(Source data)

---

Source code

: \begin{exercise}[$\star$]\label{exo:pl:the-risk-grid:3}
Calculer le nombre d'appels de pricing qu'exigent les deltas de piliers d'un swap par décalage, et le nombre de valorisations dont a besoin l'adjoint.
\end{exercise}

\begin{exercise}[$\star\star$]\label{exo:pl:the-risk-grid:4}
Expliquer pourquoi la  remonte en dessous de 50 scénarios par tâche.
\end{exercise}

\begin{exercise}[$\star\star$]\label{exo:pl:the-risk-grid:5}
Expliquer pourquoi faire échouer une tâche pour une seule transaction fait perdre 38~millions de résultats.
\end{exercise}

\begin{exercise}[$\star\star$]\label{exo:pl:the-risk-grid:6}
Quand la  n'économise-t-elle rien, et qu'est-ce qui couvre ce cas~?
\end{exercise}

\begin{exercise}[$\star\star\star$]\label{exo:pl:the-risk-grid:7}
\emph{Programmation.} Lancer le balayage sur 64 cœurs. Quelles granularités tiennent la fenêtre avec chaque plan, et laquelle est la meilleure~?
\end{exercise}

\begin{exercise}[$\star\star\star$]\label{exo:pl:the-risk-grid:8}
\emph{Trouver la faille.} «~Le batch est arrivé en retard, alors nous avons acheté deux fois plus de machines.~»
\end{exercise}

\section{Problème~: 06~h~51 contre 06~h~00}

---

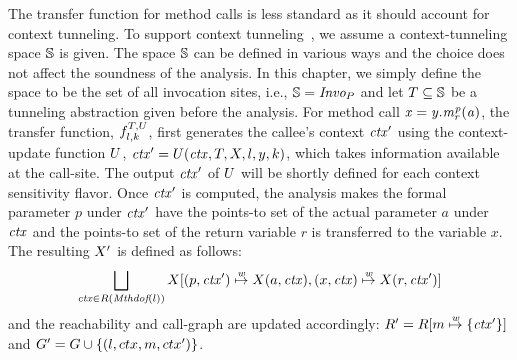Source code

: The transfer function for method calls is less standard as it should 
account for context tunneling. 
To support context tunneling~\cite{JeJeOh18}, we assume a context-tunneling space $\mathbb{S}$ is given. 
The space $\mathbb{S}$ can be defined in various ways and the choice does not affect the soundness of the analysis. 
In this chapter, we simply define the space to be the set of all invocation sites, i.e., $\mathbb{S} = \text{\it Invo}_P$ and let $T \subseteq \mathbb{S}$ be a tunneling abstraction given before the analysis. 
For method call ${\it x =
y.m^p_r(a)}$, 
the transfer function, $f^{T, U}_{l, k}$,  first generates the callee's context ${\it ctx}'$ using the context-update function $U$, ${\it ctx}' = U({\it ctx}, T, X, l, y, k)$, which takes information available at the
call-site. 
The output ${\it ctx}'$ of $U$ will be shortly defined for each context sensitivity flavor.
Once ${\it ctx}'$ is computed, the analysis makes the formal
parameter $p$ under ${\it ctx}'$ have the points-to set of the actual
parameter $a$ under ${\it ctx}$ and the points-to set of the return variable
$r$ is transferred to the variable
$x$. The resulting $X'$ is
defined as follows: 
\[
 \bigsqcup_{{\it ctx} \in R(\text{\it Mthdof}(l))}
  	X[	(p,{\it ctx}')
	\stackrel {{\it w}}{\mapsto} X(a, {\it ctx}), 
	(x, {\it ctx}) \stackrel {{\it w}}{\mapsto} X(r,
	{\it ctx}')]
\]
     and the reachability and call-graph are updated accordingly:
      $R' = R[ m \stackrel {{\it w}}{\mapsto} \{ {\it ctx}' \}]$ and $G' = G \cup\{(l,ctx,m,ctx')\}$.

---

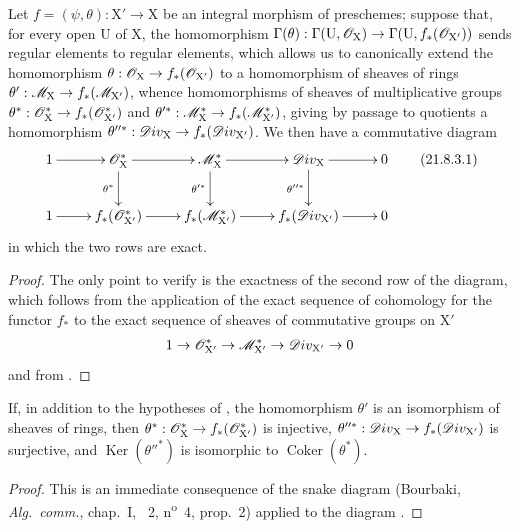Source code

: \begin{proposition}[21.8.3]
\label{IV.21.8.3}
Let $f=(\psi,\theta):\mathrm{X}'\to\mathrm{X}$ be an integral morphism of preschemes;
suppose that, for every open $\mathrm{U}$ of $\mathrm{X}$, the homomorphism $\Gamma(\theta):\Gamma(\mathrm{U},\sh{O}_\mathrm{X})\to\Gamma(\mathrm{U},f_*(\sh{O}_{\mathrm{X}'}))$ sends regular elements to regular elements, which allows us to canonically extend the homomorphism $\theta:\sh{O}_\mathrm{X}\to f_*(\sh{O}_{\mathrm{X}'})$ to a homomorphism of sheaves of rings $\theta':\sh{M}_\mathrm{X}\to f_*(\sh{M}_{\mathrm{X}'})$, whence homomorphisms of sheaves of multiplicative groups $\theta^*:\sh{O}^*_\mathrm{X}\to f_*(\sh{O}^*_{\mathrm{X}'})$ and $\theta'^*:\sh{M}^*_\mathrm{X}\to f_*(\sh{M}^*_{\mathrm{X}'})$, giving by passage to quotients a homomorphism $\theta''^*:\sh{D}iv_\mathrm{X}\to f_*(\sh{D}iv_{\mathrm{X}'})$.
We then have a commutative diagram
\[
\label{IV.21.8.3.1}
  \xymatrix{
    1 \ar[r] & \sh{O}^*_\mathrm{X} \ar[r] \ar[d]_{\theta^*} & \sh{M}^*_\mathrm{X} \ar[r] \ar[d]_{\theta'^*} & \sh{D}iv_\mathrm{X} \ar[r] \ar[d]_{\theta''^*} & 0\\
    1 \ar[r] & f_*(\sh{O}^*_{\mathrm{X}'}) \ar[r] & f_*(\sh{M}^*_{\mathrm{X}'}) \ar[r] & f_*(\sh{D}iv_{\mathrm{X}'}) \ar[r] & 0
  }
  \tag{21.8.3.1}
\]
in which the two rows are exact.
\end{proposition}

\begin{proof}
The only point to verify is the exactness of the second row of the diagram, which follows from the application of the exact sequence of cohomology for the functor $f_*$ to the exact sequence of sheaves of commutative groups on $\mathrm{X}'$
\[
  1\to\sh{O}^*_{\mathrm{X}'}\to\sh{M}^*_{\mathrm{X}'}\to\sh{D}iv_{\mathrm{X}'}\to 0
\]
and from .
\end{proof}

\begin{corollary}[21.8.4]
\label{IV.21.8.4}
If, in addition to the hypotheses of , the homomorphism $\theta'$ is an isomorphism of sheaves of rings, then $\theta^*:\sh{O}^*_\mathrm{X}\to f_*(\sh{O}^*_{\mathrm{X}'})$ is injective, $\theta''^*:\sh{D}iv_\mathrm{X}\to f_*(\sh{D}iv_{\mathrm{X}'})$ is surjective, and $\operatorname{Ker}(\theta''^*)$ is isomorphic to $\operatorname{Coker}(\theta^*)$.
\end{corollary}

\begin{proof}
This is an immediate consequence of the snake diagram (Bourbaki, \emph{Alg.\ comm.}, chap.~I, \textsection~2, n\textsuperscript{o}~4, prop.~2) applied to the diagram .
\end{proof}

---

• WORK TO COMPLETE: Find each line in the records above that contains "mapsto", and copy it.

• OUTPUT BELOW:
	\stackrel {{\it w}}{\mapsto} X(a, {\it ctx}), 
	(x, {\it ctx}) \stackrel {{\it w}}{\mapsto} X(r,
      $R' = R[ m \stackrel {{\it w}}{\mapsto} \{ {\it ctx}' \}]$ and $G' = G \cup\{(l,ctx,m,ctx')\}$.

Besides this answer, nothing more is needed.